Lignocelluloseschäume als Leichtverpackungsmittel

<li><a target="_blank" href="https://www.fnr.de/index.php?id=11150&fkz=22002815">Projekt 22002815</a></li><li><a target="_blank" href="https://www.fnr.de/index.php?id=11150&fkz=22028915">Projekt 22028915</a></li>

Bei der Körnermaisernte kann der Mähdrescher so aufgerüstet werden, dass neben den Maiskörnern auch die Maisspindeln, also die von den Körnern befreiten Maiskolben, geerntet werden können. Maisspindeln werden bisher thermisch genutzt oder zu Maisspindelgranulat weiterverarbeitet. Maisspindelgranulat wiederum wird als Einstreu- oder Adsorptionsmaterial verwendet.

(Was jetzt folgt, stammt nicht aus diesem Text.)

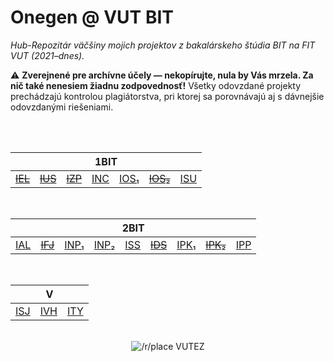 # Onegen @ VUT BIT

_Hub-Repozitár väčšiny mojich projektov z bakalárskeho štúdia BIT na FIT VUT (2021–dnes)._

⚠️ **Zverejnené pre archívne účely — nekopírujte, nula by Vás mrzela. Za nič také nenesiem žiadnu zodpovednosť!** Všetky odovzdané projekty prechádzajú kontrolou plagiátorstva, pri ktorej sa porovnávajú aj s dávnejšie odovzdanými riešeniami.

<div align="center"><br /><br />
<table>
<thead>
  <tr>
    <th colspan="7">1BIT</th>
  </tr>
</thead>
<tbody>
  <tr>
    <td><a href="https://github.com/nickonegen/sukromne/tree/main/archv/VUT-FIT/IEL2021-projekt"><s>IEL</s></a></td>
    <td><a href="https://github.com/nickonegen/sukromne/tree/main/archv/VUT-FIT/IUS2021-projekty"><s>IUS</s></a></td>
    <td><a href="https://github.com/nickonegen/sukromne/tree/main/archv/VUT-FIT/IZP2021-projekty"><s>IZP</s></a></td>
    <td><a href="https://github.com/nickonegen/VUT-FIT-INC2022-projekt">INC</a></td>
    <td><a href="https://github.com/nickonegen/VUT-FIT-IOS2022-projekt1">IOS₁</a></td>
    <td><a href="https://github.com/nickonegen/VUT-FIT-IOS2022-projekt2"><s>IOS₂</s></a></td>
    <td><a href="https://github.com/nickonegen/VUT-FIT-ISU2022-cvicenia">ISU</a></td>
  </tr>
</tbody>
</table><br />
  
<table>
<thead>
  <tr>
    <th colspan="9">2BIT</th>
  </tr>
</thead>
<tbody>
  <tr>
    <td><a href="https://github.com/nickonegen/VUT-FIT-IAL2022-ulohy">IAL</a></td>
    <td><a href="https://github.com/nickonegen/VUT-FIT-IFJ2022-projekt/"><s>IFJ</s></a></td>
    <td><a href="https://github.com/nickonegen/VUT-FIT-INP2022-projekt1">INP₁</a></td>
    <td><a href="https://github.com/nickonegen/VUT-FIT-INP2022-projekt2">INP₂</a></td>
    <td><a href="https://github.com/nickonegen/VUT-FIT-ISS2022-projekt">ISS</a></td>
    <td><a href="https://github.com/nickonegen/VUT-FIT-IDS2023-projekt"><s>IDS</s></a></td>
    <td><a href="https://github.com/nickonegen/VUT-FIT-IPK2023-projekt1">IPK₁</a></td>
    <td><a href="https://github.com/nickonegen/VUT-FIT-IPK2023-projekt2"><s>IPK₂</s></a></td>
    <td><a href="https://github.com/nickonegen/VUT-FIT-IPP2023-projekt">IPP</a></td>
  </tr>
</tbody>
</table><br />
  
  <table>
<thead>
  <tr>
    <th colspan="3">V</th>
  </tr>
</thead>
<tbody>
  <tr>
    <td><a href="https://github.com/nickonegen/VUT-FIT-ISJ2023-projekty">ISJ</a></td>
    <td><a href="https://github.com/nickonegen/VUT-FIT-IVH2023-projekt">IVH</a></td>
    <td><a href="https://github.com/nickonegen/VUT-FIT-ITY2023-projekty">ITY</a></td>
  </tr>
</tbody>
</table><br />
  
  <img src="https://github.com/nickonegen/nickonegen/assets/84882649/3513d5bc-1f52-4b2d-8594-2201a86bff97" alt="/r/place VUTEZ" />
</div>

Eine neue Einsatzmöglichkeit haben die Loick Biowertstoff GmbH und das Fraunhofer-Institut für Holzforschung (WKI) im Blick. Sie wollen Maisspindeln als Ausgangsmaterial für die Herstellung von druckfestem, geschäumtem Verpackungsmaterial einsetzen. Dieses wird in der Möbelindustrie in großen Mengen vor allem als Kanten- und Eckenschutz verwendet. Das Marktvolumen in Europa beträgt ca. 100.000 t pro Jahr. Dazu kommt vergleichbares Material, das beim Verpacken von Elektro- und IT-Produkten zum Einsatz kommt. Bisher wird vor allem Verpackungsmaterial aus Polystyrol genutzt.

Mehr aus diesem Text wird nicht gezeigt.